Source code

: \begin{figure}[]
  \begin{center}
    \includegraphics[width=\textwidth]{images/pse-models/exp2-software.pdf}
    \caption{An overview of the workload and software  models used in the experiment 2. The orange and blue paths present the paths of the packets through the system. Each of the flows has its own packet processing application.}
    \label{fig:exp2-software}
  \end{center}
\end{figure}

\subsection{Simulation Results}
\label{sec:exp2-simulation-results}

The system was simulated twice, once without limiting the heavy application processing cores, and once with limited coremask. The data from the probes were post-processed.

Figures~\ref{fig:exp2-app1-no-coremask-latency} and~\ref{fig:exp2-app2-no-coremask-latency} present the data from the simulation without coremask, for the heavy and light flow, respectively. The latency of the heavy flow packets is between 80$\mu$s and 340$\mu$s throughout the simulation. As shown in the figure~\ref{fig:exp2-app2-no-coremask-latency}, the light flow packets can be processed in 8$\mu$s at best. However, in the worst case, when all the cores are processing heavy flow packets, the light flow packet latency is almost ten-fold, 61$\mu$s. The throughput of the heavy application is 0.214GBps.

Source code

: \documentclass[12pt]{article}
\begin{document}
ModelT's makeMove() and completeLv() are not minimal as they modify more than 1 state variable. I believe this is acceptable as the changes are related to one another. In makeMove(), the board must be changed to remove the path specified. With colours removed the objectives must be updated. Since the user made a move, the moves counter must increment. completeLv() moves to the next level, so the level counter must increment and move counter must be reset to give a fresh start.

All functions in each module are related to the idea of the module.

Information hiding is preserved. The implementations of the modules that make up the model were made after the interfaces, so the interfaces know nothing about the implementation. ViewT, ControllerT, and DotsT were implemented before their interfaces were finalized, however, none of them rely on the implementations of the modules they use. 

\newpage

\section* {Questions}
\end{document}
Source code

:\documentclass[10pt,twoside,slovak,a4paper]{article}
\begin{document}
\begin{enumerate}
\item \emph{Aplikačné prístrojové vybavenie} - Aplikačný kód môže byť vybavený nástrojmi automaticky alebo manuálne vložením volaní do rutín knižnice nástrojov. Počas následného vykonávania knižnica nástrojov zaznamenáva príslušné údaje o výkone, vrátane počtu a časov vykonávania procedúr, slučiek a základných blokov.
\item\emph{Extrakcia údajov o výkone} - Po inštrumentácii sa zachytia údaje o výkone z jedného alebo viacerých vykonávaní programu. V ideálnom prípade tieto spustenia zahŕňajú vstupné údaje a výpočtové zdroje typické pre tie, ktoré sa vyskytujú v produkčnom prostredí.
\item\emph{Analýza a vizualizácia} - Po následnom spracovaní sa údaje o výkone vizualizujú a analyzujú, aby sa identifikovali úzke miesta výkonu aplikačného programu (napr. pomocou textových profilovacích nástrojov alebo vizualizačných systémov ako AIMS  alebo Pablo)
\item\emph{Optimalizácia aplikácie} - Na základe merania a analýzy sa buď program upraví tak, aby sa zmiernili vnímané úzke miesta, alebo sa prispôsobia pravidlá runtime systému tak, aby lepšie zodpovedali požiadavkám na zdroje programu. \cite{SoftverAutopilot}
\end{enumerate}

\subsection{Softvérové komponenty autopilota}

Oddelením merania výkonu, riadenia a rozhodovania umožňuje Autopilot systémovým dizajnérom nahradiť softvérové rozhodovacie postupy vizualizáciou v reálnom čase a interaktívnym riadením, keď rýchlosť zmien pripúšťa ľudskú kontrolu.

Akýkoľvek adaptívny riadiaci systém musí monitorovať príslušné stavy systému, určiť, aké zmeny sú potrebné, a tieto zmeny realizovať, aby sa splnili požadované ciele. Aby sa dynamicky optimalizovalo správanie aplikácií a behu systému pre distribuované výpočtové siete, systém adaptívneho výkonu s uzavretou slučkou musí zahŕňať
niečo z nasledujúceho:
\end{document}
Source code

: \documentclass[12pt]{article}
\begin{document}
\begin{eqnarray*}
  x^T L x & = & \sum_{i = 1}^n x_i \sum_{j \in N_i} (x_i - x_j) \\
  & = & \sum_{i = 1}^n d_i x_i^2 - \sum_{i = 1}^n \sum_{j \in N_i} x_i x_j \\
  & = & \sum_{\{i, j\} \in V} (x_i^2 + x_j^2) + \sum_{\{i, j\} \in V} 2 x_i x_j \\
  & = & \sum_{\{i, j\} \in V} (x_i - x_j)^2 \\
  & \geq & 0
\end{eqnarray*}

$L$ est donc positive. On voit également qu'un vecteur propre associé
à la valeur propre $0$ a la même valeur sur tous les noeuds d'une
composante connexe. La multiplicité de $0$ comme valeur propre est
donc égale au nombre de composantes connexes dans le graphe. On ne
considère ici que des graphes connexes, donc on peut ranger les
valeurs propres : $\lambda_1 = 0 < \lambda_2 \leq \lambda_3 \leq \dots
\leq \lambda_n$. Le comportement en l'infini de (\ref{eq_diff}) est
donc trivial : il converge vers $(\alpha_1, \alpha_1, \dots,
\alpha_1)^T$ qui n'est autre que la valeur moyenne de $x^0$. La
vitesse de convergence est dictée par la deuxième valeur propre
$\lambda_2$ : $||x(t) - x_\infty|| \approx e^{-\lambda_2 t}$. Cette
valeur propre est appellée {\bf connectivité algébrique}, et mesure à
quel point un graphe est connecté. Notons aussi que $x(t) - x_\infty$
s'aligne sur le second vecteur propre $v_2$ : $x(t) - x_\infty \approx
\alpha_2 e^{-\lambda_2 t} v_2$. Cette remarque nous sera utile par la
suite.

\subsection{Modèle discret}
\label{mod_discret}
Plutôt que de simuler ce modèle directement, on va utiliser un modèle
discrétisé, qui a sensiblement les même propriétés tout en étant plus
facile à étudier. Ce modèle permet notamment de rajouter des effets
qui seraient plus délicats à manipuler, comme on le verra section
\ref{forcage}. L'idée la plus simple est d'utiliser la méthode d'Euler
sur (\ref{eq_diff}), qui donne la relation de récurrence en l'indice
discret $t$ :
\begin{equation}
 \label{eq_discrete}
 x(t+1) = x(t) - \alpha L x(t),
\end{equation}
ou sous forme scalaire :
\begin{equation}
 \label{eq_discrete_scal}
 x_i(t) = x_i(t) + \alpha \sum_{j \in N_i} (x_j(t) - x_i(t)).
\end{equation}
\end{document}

Required work
Please restate every line of the records exactly.

Written response
Source code

: \begin{figure}[]
  \begin{center}
    \includegraphics[width=\textwidth]{images/pse-models/exp2-software.pdf}
    \caption{An overview of the workload and software  models used in the experiment 2. The orange and blue paths present the paths of the packets through the system. Each of the flows has its own packet processing application.}
    \label{fig:exp2-software}
  \end{center}
\end{figure}

\subsection{Simulation Results}
\label{sec:exp2-simulation-results}

The system was simulated twice, once without limiting the heavy application processing cores, and once with limited coremask. The data from the probes were post-processed.

Figures~\ref{fig:exp2-app1-no-coremask-latency} and~\ref{fig:exp2-app2-no-coremask-latency} present the data from the simulation without coremask, for the heavy and light flow, respectively. The latency of the heavy flow packets is between 80$\mu$s and 340$\mu$s throughout the simulation. As shown in the figure~\ref{fig:exp2-app2-no-coremask-latency}, the light flow packets can be processed in 8$\mu$s at best. However, in the worst case, when all the cores are processing heavy flow packets, the light flow packet latency is almost ten-fold, 61$\mu$s. The throughput of the heavy application is 0.214GBps.

Source code

: \documentclass[12pt]{article}
\begin{document}
ModelT's makeMove() and completeLv() are not minimal as they modify more than 1 state variable. I believe this is acceptable as the changes are related to one another. In makeMove(), the board must be changed to remove the path specified. With colours removed the objectives must be updated. Since the user made a move, the moves counter must increment. completeLv() moves to the next level, so the level counter must increment and move counter must be reset to give a fresh start.

All functions in each module are related to the idea of the module.

Information hiding is preserved. The implementations of the modules that make up the model were made after the interfaces, so the interfaces know nothing about the implementation. ViewT, ControllerT, and DotsT were implemented before their interfaces were finalized, however, none of them rely on the implementations of the modules they use. 

\newpage

\section* {Questions}
\end{document}
Source code

:\documentclass[10pt,twoside,slovak,a4paper]{article}
\begin{document}
\begin{enumerate}
\item \emph{Aplikačné prístrojové vybavenie} - Aplikačný kód môže byť vybavený nástrojmi automaticky alebo manuálne vložením volaní do rutín knižnice nástrojov. Počas následného vykonávania knižnica nástrojov zaznamenáva príslušné údaje o výkone, vrátane počtu a časov vykonávania procedúr, slučiek a základných blokov.
\item\emph{Extrakcia údajov o výkone} - Po inštrumentácii sa zachytia údaje o výkone z jedného alebo viacerých vykonávaní programu. V ideálnom prípade tieto spustenia zahŕňajú vstupné údaje a výpočtové zdroje typické pre tie, ktoré sa vyskytujú v produkčnom prostredí.
\item\emph{Analýza a vizualizácia} - Po následnom spracovaní sa údaje o výkone vizualizujú a analyzujú, aby sa identifikovali úzke miesta výkonu aplikačného programu (napr. pomocou textových profilovacích nástrojov alebo vizualizačných systémov ako AIMS  alebo Pablo)
\item\emph{Optimalizácia aplikácie} - Na základe merania a analýzy sa buď program upraví tak, aby sa zmiernili vnímané úzke miesta, alebo sa prispôsobia pravidlá runtime systému tak, aby lepšie zodpovedali požiadavkám na zdroje programu. \cite{SoftverAutopilot}
\end{enumerate}

\subsection{Softvérové komponenty autopilota}

Oddelením merania výkonu, riadenia a rozhodovania umožňuje Autopilot systémovým dizajnérom nahradiť softvérové rozhodovacie postupy vizualizáciou v reálnom čase a interaktívnym riadením, keď rýchlosť zmien pripúšťa ľudskú kontrolu.

Akýkoľvek adaptívny riadiaci systém musí monitorovať príslušné stavy systému, určiť, aké zmeny sú potrebné, a tieto zmeny realizovať, aby sa splnili požadované ciele. Aby sa dynamicky optimalizovalo správanie aplikácií a behu systému pre distribuované výpočtové siete, systém adaptívneho výkonu s uzavretou slučkou musí zahŕňať
niečo z nasledujúceho:
\end{document}
Source code

: \documentclass[12pt]{article}
\begin{document}
\begin{eqnarray*}
  x^T L x & = & \sum_{i = 1}^n x_i \sum_{j \in N_i} (x_i - x_j) \\
  & = & \sum_{i = 1}^n d_i x_i^2 - \sum_{i = 1}^n \sum_{j \in N_i} x_i x_j \\
  & = & \sum_{\{i, j\} \in V} (x_i^2 + x_j^2) + \sum_{\{i, j\} \in V} 2 x_i x_j \\
  & = & \sum_{\{i, j\} \in V} (x_i - x_j)^2 \\
  & \geq & 0
\end{eqnarray*}

$L$ est donc positive. On voit également qu'un vecteur propre associé
à la valeur propre $0$ a la même valeur sur tous les noeuds d'une
composante connexe. La multiplicité de $0$ comme valeur propre est
donc égale au nombre de composantes connexes dans le graphe. On ne
considère ici que des graphes connexes, donc on peut ranger les
valeurs propres : $\lambda_1 = 0 < \lambda_2 \leq \lambda_3 \leq \dots
\leq \lambda_n$. Le comportement en l'infini de (\ref{eq_diff}) est
donc trivial : il converge vers $(\alpha_1, \alpha_1, \dots,
\alpha_1)^T$ qui n'est autre que la valeur moyenne de $x^0$. La
vitesse de convergence est dictée par la deuxième valeur propre
$\lambda_2$ : $||x(t) - x_\infty|| \approx e^{-\lambda_2 t}$. Cette
valeur propre est appellée {\bf connectivité algébrique}, et mesure à
quel point un graphe est connecté. Notons aussi que $x(t) - x_\infty$
s'aligne sur le second vecteur propre $v_2$ : $x(t) - x_\infty \approx
\alpha_2 e^{-\lambda_2 t} v_2$. Cette remarque nous sera utile par la
suite.

\subsection{Modèle discret}
\label{mod_discret}
Plutôt que de simuler ce modèle directement, on va utiliser un modèle
discrétisé, qui a sensiblement les même propriétés tout en étant plus
facile à étudier. Ce modèle permet notamment de rajouter des effets
qui seraient plus délicats à manipuler, comme on le verra section
\ref{forcage}. L'idée la plus simple est d'utiliser la méthode d'Euler
sur (\ref{eq_diff}), qui donne la relation de récurrence en l'indice
discret $t$ :
\begin{equation}
 \label{eq_discrete}
 x(t+1) = x(t) - \alpha L x(t),
\end{equation}
ou sous forme scalaire :
\begin{equation}
 \label{eq_discrete_scal}
 x_i(t) = x_i(t) + \alpha \sum_{j \in N_i} (x_j(t) - x_i(t)).
\end{equation}
\end{document}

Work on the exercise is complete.